Unemployment fell by 28,300 in Catalonia in the third quarter, a decrease of 6.55% over the previous quarter, meaning the total number of jobless stands at 403,700. The unemployment rate is now at 10.6%, a drop of around one percent since July, when it stood at 11.4%. This is the lowest figure since the third quarter of 2008, when unemployment rose from 8.8% to 11.75% in just three months. In annual terms, this means unemployment figures have dropped by 72,000 in Catalonia, 15.13% lower than last year.
In spite of the drop in tourism last summer, Catalonia spearheaded the decrease in unemployment in Spain between July and September, months which typically see new jobs in the service sector. Nevertheless, in annual terms, Catalonia remains in second place with 72,000 fewer unemployed, behind Andalusia, where jobless figures fell by 107,400. Catalonia was also the second autonomous community in terms of job creation during the third quarter, with 33,500 new jobs, behind the 47,500 generated by the Balearic Islands.

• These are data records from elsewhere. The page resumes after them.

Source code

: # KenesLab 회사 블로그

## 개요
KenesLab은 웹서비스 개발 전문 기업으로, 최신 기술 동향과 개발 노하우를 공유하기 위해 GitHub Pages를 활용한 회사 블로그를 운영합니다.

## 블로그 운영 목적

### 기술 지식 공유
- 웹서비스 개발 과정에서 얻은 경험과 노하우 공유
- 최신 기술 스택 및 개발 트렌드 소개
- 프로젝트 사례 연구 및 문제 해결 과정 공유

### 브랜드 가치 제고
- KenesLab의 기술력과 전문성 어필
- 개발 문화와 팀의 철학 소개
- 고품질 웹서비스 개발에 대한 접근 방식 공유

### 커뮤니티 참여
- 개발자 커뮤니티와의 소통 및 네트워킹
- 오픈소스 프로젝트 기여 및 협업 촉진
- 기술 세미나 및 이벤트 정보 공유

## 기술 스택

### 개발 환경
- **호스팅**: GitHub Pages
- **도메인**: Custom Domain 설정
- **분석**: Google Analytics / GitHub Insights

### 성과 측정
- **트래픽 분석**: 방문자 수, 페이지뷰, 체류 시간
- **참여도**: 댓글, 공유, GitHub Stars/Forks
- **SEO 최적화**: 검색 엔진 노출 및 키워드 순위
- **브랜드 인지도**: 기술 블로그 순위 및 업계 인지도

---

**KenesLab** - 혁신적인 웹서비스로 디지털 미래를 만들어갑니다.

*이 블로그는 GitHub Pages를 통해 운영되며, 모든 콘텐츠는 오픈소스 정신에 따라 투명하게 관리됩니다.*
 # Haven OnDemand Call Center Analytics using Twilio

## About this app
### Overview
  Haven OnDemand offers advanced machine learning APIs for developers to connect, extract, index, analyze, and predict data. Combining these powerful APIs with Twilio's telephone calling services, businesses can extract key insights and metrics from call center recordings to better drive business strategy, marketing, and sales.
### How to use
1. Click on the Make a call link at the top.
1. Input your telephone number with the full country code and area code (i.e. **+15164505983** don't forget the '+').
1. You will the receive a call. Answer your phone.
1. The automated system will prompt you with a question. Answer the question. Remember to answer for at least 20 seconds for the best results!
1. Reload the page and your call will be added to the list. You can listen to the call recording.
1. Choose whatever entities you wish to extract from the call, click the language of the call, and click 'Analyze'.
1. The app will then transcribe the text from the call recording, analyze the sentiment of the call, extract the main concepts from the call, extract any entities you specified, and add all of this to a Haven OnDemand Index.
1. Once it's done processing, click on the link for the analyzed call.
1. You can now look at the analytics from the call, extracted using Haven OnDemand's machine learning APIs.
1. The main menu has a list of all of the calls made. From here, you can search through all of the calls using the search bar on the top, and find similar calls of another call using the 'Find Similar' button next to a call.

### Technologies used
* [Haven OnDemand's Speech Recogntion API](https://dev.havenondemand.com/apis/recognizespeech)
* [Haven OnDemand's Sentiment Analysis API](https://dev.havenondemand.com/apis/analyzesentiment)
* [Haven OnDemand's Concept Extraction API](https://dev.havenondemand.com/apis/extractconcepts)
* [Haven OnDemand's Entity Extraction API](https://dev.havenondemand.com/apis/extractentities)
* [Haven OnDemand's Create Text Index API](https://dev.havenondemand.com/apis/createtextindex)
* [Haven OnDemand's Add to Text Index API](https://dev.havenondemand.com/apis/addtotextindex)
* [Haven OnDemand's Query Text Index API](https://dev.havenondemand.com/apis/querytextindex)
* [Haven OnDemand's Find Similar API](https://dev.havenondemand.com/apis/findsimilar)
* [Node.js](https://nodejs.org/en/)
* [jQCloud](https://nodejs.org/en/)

Unemployment drops by 15% in Spain
In Spain as a whole, unemployment fell by 164,100. This represents 4.70% fewer unemployed than the previous quarter, meaning the total number of those out of work stands at 3.32 million. According to the APS, the unemployment rate in Spain now stands at 14.55% compared to 15.28% in the previous survey. With the new figures, Spain has managed to fall below the psychological barrier of 15%, reaching the lowest level since the end of 2008.
With regard to employment, 183,900 jobs were created in the third quarter, some 1% more than the previous quarter, meaning 19.5 million people are now in employment. Since the beginning of the year, 478,800 more people found a job, an increase of 2.51%. Spain’s Deputy Prime Minister, Carmen Calvo, welcomed the figures and emphasised the new unemployment rate was "historic and significant”, as Spain hadn’t achieved it in over a decade.
By sector, the service industry created the most jobs, with a total of 210,200 new employees during the last quarter. Meanwhile, in the whole of Spain, industry created only 2,800 more jobs, while agriculture lost a total of 54,000. In addition, full-time contracts increased by 369,000, while part-time workers fell by 185,900, leading to a drop of 13.9% in the overall percentage of workers who are not in full-time employment.
Despite the enthusiasm shown by Pedro Sánchez's cabinet, Ernesto Poveda —the economist and Chief Executive of ICSA Grupo which specialises in human resources— believes that the APS figures also hide the precarious nature of Spain’s labour market. According to Poveda, "the prospect for the future is far from certain. There’s a big push from the service sector, but the type of jobs being created need to be less temporary and of a higher standard".